TASK GOAL: Wherever the listing has a line with the string "video", copy that line out.
Segment Open
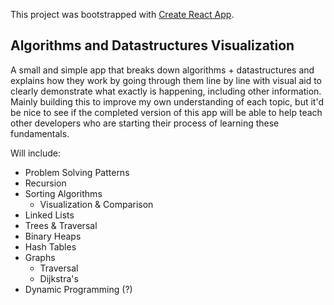This project was bootstrapped with [Create React App](https://github.com/facebook/create-react-app).

## Algorithms and Datastructures Visualization 

A small and simple app that breaks down algorithms + datastructures and explains how they work by going through them line by line with visual aid to clearly demonstrate what exactly is happening, including other information. Mainly building this to improve my own understanding of each topic, but it'd be nice to see if the completed version of this app will be able to help teach other developers who are starting their process of learning these fundamentals.

Will include:
- Problem Solving Patterns
- Recursion
- Sorting Algorithms
  - Visualization & Comparison
- Linked Lists
- Trees & Traversal
- Binary Heaps
- Hash Tables
- Graphs
  - Traversal
  - Dijkstra's
- Dynamic Programming (?)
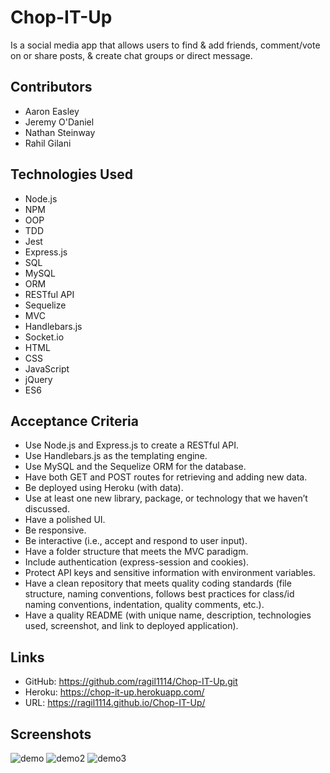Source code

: # Chop-IT-Up
Is a social media app that allows users to find & add friends, comment/vote on or share posts, & create chat groups or direct message.

## Contributors
- Aaron Easley
- Jeremy O'Daniel
- Nathan Steinway
- Rahil Gilani

## Technologies Used
- Node.js
- NPM
- OOP
- TDD
- Jest
- Express.js
- SQL
- MySQL
- ORM
- RESTful API
- Sequelize
- MVC
- Handlebars.js
- Socket.io
- HTML
- CSS
- JavaScript
- jQuery
- ES6

## Acceptance Criteria
- Use Node.js and Express.js to create a RESTful API.
- Use Handlebars.js as the templating engine.
- Use MySQL and the Sequelize ORM for the database.
- Have both GET and POST routes for retrieving and adding new data.
- Be deployed using Heroku (with data).
- Use at least one new library, package, or technology that we haven’t discussed.
- Have a polished UI.
- Be responsive.
- Be interactive (i.e., accept and respond to user input).
- Have a folder structure that meets the MVC paradigm.
- Include authentication (express-session and cookies).
- Protect API keys and sensitive information with environment variables.
- Have a clean repository that meets quality coding standards (file structure, naming conventions, follows best practices for class/id naming conventions, indentation, quality comments, etc.).
- Have a quality README (with unique name, description, technologies used, screenshot, and link to deployed application).

## Links
- GitHub: 
https://github.com/ragil1114/Chop-IT-Up.git
- Heroku: 
https://chop-it-up.herokuapp.com/
- URL: 
https://ragil1114.github.io/Chop-IT-Up/

## Screenshots
![demo](https://github.com/ragil1114/Chop-IT-Up/blob/public/images/demo.png)
![demo2](https://github.com/ragil1114/Chop-IT-Up/blob/public/images/demo2.png)
![demo3](https://github.com/ragil1114/Chop-IT-Up/blob/public/images/demo3.png)
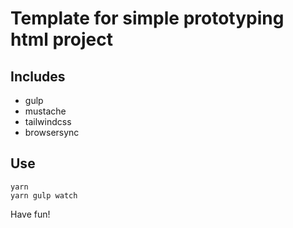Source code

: Template for simple prototyping html project
============================================

Includes
--------

* gulp
* mustache
* tailwindcss
* browsersync

Use
---

    yarn
    yarn gulp watch

Have fun!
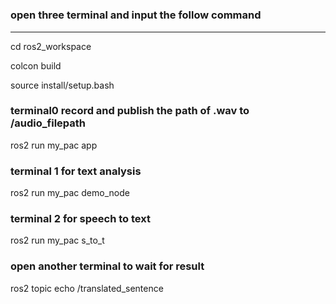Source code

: #

### open three terminal and input the follow command
***
cd ros2_workspace

colcon build

source install/setup.bash

### terminal0 record and publish the path of .wav to /audio_filepath

ros2 run my_pac app

### terminal 1 for text analysis

ros2 run my_pac demo_node

### terminal 2 for speech to text

ros2 run my_pac s_to_t

### open another terminal to wait for result

ros2 topic echo /translated_sentence
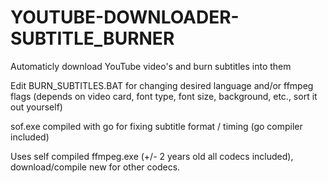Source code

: # YOUTUBE-DOWNLOADER-SUBTITLE_BURNER
Automaticly download YouTube video's and burn subtitles into them

Edit BURN_SUBTITLES.BAT for changing desired language and/or ffmpeg flags (depends on video card, font type, font size, background, etc., sort it out yourself)

sof.exe compiled with go for fixing subtitle format / timing (go compiler included)

Uses self compiled ffmpeg.exe (+/- 2 years old all codecs included), download/compile new for other codecs.

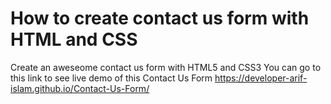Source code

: # How to create contact us form with HTML and CSS
Create an aweseome contact us form with HTML5 and CSS3
You can go to this link to see live demo of this Contact Us Form
https://developer-arif-islam.github.io/Contact-Us-Form/
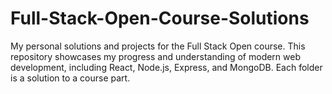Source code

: # Full-Stack-Open-Course-Solutions
My personal solutions and projects for the Full Stack Open course. This repository showcases my progress and understanding of modern web development, including React, Node.js, Express, and MongoDB. Each folder is a solution to a course part.
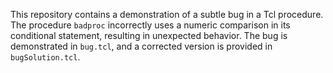 This repository contains a demonstration of a subtle bug in a Tcl procedure. The procedure `badproc` incorrectly uses a numeric comparison in its conditional statement, resulting in unexpected behavior. The bug is demonstrated in `bug.tcl`, and a corrected version is provided in `bugSolution.tcl`.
Segment Closed
RESULT BELOW:
Automaticly download YouTube video's and burn subtitles into them
Edit BURN_SUBTITLES.BAT for changing desired language and/or ffmpeg flags (depends on video card, font type, font size, background, etc., sort it out yourself)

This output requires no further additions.